» **What is expected**
Print out the full listing, exactly.

» **Data to examine**
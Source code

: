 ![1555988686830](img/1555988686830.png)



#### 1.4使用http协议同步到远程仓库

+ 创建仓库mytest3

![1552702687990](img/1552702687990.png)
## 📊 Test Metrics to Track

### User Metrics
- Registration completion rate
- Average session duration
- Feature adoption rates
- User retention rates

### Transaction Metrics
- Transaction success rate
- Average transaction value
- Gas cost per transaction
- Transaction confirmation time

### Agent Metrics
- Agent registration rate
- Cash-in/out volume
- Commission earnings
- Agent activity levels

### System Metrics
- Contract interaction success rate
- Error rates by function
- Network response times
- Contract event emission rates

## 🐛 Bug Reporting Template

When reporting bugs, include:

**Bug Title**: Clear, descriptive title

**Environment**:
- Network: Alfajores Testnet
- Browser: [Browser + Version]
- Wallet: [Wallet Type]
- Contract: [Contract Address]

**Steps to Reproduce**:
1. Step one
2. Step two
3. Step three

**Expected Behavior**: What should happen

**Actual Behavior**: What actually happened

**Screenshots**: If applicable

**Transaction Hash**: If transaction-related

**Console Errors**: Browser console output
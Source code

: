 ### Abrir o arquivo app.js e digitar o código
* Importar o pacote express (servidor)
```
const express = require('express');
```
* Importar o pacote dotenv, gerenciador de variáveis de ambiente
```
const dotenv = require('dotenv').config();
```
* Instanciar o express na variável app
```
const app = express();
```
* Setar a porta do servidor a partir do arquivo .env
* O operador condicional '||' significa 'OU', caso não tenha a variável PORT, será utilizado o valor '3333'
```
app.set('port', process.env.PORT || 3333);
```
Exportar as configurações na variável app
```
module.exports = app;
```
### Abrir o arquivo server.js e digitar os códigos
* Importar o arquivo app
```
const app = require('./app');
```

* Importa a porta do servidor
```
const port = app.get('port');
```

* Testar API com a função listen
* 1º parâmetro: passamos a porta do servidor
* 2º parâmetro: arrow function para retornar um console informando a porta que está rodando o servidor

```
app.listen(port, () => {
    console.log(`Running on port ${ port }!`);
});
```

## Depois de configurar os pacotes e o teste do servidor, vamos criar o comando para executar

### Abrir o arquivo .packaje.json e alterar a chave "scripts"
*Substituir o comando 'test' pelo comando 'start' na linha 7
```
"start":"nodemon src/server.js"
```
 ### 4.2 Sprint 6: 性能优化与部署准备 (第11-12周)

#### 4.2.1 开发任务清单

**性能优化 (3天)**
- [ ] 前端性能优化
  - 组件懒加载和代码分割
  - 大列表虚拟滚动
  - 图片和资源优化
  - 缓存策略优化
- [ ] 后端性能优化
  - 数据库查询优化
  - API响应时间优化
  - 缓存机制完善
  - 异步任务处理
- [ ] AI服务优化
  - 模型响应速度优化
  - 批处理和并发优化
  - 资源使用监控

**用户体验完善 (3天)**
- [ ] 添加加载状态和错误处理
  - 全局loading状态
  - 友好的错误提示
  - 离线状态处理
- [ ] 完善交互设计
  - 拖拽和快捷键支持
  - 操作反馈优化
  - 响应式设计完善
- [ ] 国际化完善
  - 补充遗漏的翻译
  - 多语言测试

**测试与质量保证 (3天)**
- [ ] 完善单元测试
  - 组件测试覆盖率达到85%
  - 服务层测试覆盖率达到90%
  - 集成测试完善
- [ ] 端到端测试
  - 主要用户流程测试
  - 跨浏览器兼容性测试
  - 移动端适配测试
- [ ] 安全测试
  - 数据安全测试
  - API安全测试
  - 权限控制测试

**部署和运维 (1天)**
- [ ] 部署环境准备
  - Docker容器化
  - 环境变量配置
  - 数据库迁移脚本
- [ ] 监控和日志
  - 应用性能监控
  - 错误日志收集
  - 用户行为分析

» **Answer below**
Source code

: ![1555988686830](img/1555988686830.png)



#### 1.4使用http协议同步到远程仓库

+ 创建仓库mytest3

![1552702687990](img/1552702687990.png)
## 📊 Test Metrics to Track

### User Metrics
- Registration completion rate
- Average session duration
- Feature adoption rates
- User retention rates

### Transaction Metrics
- Transaction success rate
- Average transaction value
- Gas cost per transaction
- Transaction confirmation time

### Agent Metrics
- Agent registration rate
- Cash-in/out volume
- Commission earnings
- Agent activity levels

### System Metrics
- Contract interaction success rate
- Error rates by function
- Network response times
- Contract event emission rates

## 🐛 Bug Reporting Template

When reporting bugs, include:

**Bug Title**: Clear, descriptive title

**Environment**:
- Network: Alfajores Testnet
- Browser: [Browser + Version]
- Wallet: [Wallet Type]
- Contract: [Contract Address]

**Steps to Reproduce**:
1. Step one
2. Step two
3. Step three

**Expected Behavior**: What should happen

**Actual Behavior**: What actually happened

**Screenshots**: If applicable

**Transaction Hash**: If transaction-related

**Console Errors**: Browser console output
Source code

: ### Abrir o arquivo app.js e digitar o código
* Importar o pacote express (servidor)
```
const express = require('express');
```
* Importar o pacote dotenv, gerenciador de variáveis de ambiente
```
const dotenv = require('dotenv').config();
```
* Instanciar o express na variável app
```
const app = express();
```
* Setar a porta do servidor a partir do arquivo .env
* O operador condicional '||' significa 'OU', caso não tenha a variável PORT, será utilizado o valor '3333'
```
app.set('port', process.env.PORT || 3333);
```
Exportar as configurações na variável app
```
module.exports = app;
```
### Abrir o arquivo server.js e digitar os códigos
* Importar o arquivo app
```
const app = require('./app');
```

* Importa a porta do servidor
```
const port = app.get('port');
```

* Testar API com a função listen
* 1º parâmetro: passamos a porta do servidor
* 2º parâmetro: arrow function para retornar um console informando a porta que está rodando o servidor

```
app.listen(port, () => {
    console.log(`Running on port ${ port }!`);
});
```

## Depois de configurar os pacotes e o teste do servidor, vamos criar o comando para executar

### Abrir o arquivo .packaje.json e alterar a chave "scripts"
*Substituir o comando 'test' pelo comando 'start' na linha 7
```
"start":"nodemon src/server.js"
```
 ### 4.2 Sprint 6: 性能优化与部署准备 (第11-12周)

#### 4.2.1 开发任务清单

**性能优化 (3天)**
- [ ] 前端性能优化
  - 组件懒加载和代码分割
  - 大列表虚拟滚动
  - 图片和资源优化
  - 缓存策略优化
- [ ] 后端性能优化
  - 数据库查询优化
  - API响应时间优化
  - 缓存机制完善
  - 异步任务处理
- [ ] AI服务优化
  - 模型响应速度优化
  - 批处理和并发优化
  - 资源使用监控

**用户体验完善 (3天)**
- [ ] 添加加载状态和错误处理
  - 全局loading状态
  - 友好的错误提示
  - 离线状态处理
- [ ] 完善交互设计
  - 拖拽和快捷键支持
  - 操作反馈优化
  - 响应式设计完善
- [ ] 国际化完善
  - 补充遗漏的翻译
  - 多语言测试

**测试与质量保证 (3天)**
- [ ] 完善单元测试
  - 组件测试覆盖率达到85%
  - 服务层测试覆盖率达到90%
  - 集成测试完善
- [ ] 端到端测试
  - 主要用户流程测试
  - 跨浏览器兼容性测试
  - 移动端适配测试
- [ ] 安全测试
  - 数据安全测试
  - API安全测试
  - 权限控制测试

**部署和运维 (1天)**
- [ ] 部署环境准备
  - Docker容器化
  - 环境变量配置
  - 数据库迁移脚本
- [ ] 监控和日志
  - 应用性能监控
  - 错误日志收集
  - 用户行为分析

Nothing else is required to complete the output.